Cette stagnation démographique durant des siècles et l’actuel retard de développement économique, sont sans nul doute, au moins partiellement dus aux conséquences des traites négrières passées. Car elles n’ont rapporté à l’Afrique que guerres, dévastations, pillages et violences. Les pertes en hommes, ont entravé jusqu’à nos jours le développement des forces productives du continent. La plupart des chercheurs honnêtes, sont unanimes pour le reconnaître.

Ce trafic selon certains historiens « a laminé le potentiel économique, déformé les systèmes politiques, sapé les pratiques morales et civiques et épuisé le bassin de ressources humaines. Et d’autres d’ajouter : « Encore aujourd'hui, on voit les traces des destructions et des fuites massives causées par la traite des Noirs […] Une longue ceinture vide de terres s'étire à travers les zones subsahariennes du Ghana, du Togo, du Dahomey et du Nigeria, autrement dit les principaux centres d'approvisionnement en captifs de l'Afrique de l'Ouest. » Que pareille entreprise criminelle eût été préméditée, perpétrée, codifiée et justifiée pendant des siècles par les nations arabo-musulmanes et européo-chrétiennes est inconcevable pour un esprit moderne.
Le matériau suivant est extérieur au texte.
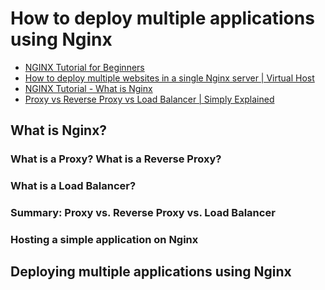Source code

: # How to deploy multiple applications using Nginx

- [NGINX Tutorial for Beginners](https://youtu.be/9t9Mp0BGnyI)
- [How to deploy multiple websites in a single Nginx server | Virtual Host](https://youtu.be/gsSGDEexBl8)
- [NGINX Tutorial - What is Nginx](https://www.youtube.com/watch?v=iInUBOVeBCc)
- [Proxy vs Reverse Proxy vs Load Balancer | Simply Explained](https://youtu.be/xo5V9g9joFs)

## What is Nginx?

### What is a Proxy? What is a Reverse Proxy?

### What is a Load Balancer?

### Summary: Proxy vs. Reverse Proxy vs. Load Balancer

### Hosting a simple application on Nginx

## Deploying multiple applications using Nginx
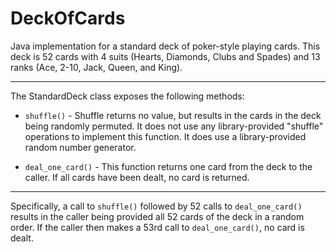 # DeckOfCards

Java implementation for a standard deck of poker-style playing cards. This deck is 52 cards with 4 suits (Hearts, Diamonds, Clubs and
Spades) and 13 ranks (Ace, 2-10, Jack, Queen, and King).

***

The StandardDeck class exposes the following methods:

* ``shuffle()`` - Shuffle returns no value, but results in the cards in the deck being randomly permuted. It does not use any library-provided "shuffle" operations to implement this function. It does use a library-provided random number generator.

* ``deal_one_card()`` - This function returns one card from the deck to the caller. If all cards have been dealt, no card is returned.

***

Specifically, a call to ``shuffle()`` followed by 52 calls to ``deal_one_card()`` results in the caller being provided all 52 cards of the deck in a random order. If the caller then makes a 53rd call to ``deal_one_card()``, no card is dealt.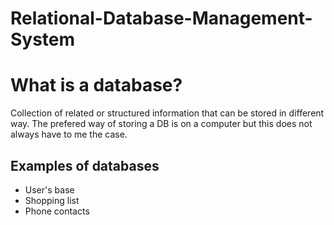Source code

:# Relational-Database-Management-System
# What is a database?
Collection of related or structured information that can be stored in different way. The prefered way of storing a DB is on a computer but this does not always have to me the case.
## Examples of databases
* User's base
* Shopping list
* Phone contacts

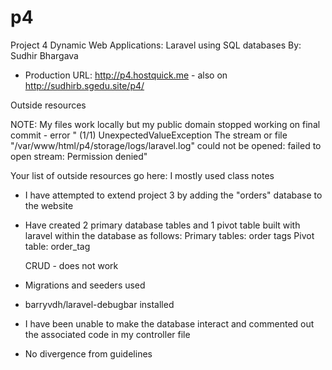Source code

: # p4
Project 4 Dynamic Web Applications: Laravel using SQL databases
By: Sudhir Bhargava
+ Production URL: <http://p4.hostquick.me> - also on http://sudhirb.sgedu.site/p4/

Outside resources

NOTE: My files work locally but my public domain stopped working on final commit - error " (1/1) UnexpectedValueException
The stream or file "/var/www/html/p4/storage/logs/laravel.log" could not be opened: failed to open stream: Permission denied"

Your list of outside resources go here: I mostly used class notes 

- I have attempted to extend project 3 by adding the "orders" database to the website
- Have created 2 primary database tables and 1 pivot table built with laravel within the database as follows:
	Primary tables:
	order
	tags
	Pivot table:
	order_tag
	
	CRUD - does not work
	
- Migrations and seeders used 
- barryvdh/laravel-debugbar installed
- I have been unable to make the database interact and commented out the associated code in my controller file
- No divergence from guidelines








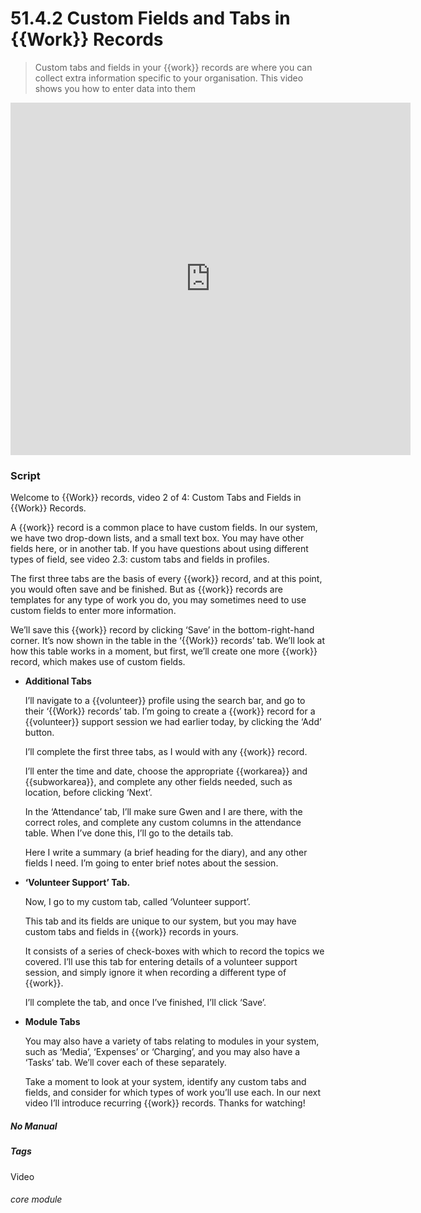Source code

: # 51.4.2 Custom Fields and Tabs in {{Work}} Records

> Custom tabs and fields in your {{work}} records are where you can collect extra information specific to your organisation. This video shows you how to enter data into them



<iframe width="640" height="564" src="https://player.vimeo.com/video/279240632" frameborder="0" allowFullScreen mozallowfullscreen webkitAllowFullScreen></iframe>

### Script

Welcome to {{Work}} records, video 2 of 4: Custom Tabs and Fields in {{Work}} Records.

A {{work}} record is a common place to have custom fields. In our system, we have two drop-down lists, and a small text box. You may have other fields here, or in another tab. If you have questions about using different types of field, see video 2.3: custom tabs and fields in profiles.

The first three tabs are the basis of every {{work}} record, and at this point, you would often save and be finished. But as {{work}} records are templates for any type of work you do, you may sometimes need to use custom fields to enter more information.

We’ll save this {{work}} record by clicking ‘Save’ in the bottom-right-hand corner. It’s now shown in the table in the ‘{{Work}} records’ tab. We’ll look at how this table works in a moment, but first, we’ll create one more {{work}} record, which makes use of custom fields.

- **Additional Tabs**

   I’ll navigate to a {{volunteer}} profile using the search bar, and go to their ‘{{Work}} records’ tab. I’m going to create a {{work}} record for a {{volunteer}} support session we had earlier today, by clicking the ‘Add’ button.

   I’ll complete the first three tabs, as I would with any {{work}} record.

   I’ll enter the time and date, choose the appropriate {{workarea}} and {{subworkarea}}, and complete any other fields needed, such as location, before clicking ‘Next’.

   In the ‘Attendance’ tab, I’ll make sure Gwen and I are there, with the correct roles, and complete any custom columns in the attendance table. When I’ve done this, I’ll go to the details tab.

   Here I write a summary (a brief heading for the diary), and any other fields I need. I’m going to enter brief notes about the session.

- **‘Volunteer Support’ Tab.**

   Now, I go to my custom tab, called ‘Volunteer support’.

   This tab and its fields are unique to our system, but you may have custom tabs and fields in {{work}} records in yours.

   It consists of a series of check-boxes with which to record the topics we covered. I’ll use this tab for entering details of a volunteer support session, and simply ignore it when recording a different type of {{work}}.

   I’ll complete the tab, and once I’ve finished, I’ll click ‘Save’.

- **Module Tabs**

   You may also have a variety of tabs relating to modules in your system, such as ‘Media’, ‘Expenses’ or ‘Charging’, and you may also have a ‘Tasks’ tab. We’ll cover each of these separately.

   Take a moment to look at your system, identify any custom tabs and fields, and consider for which types of work you’ll use each.
In our next video I’ll introduce recurring {{work}} records. Thanks for watching!


##### No Manual

##### Tags
Video

###### core module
Et pourtant ces nations se réclamaient toutes de religions monothéistes et prétendument humanistes. « Tu aimeras ton prochain comme toi-même », enseigne le Christ. Beau principe en vérité, que foulèrent au pied - avec quelle allégresse, quelle indignité, et quelle mauvaise foi  - dirigeants et exécutants de tous bords. Certes nombreuses furent les bonnes âmes, depuis Las Casas, à dénoncer les abus et les violences, au nom de l’Éthique et de la Morale. En vain : le bon droit était du côté des Serviteurs du Christ.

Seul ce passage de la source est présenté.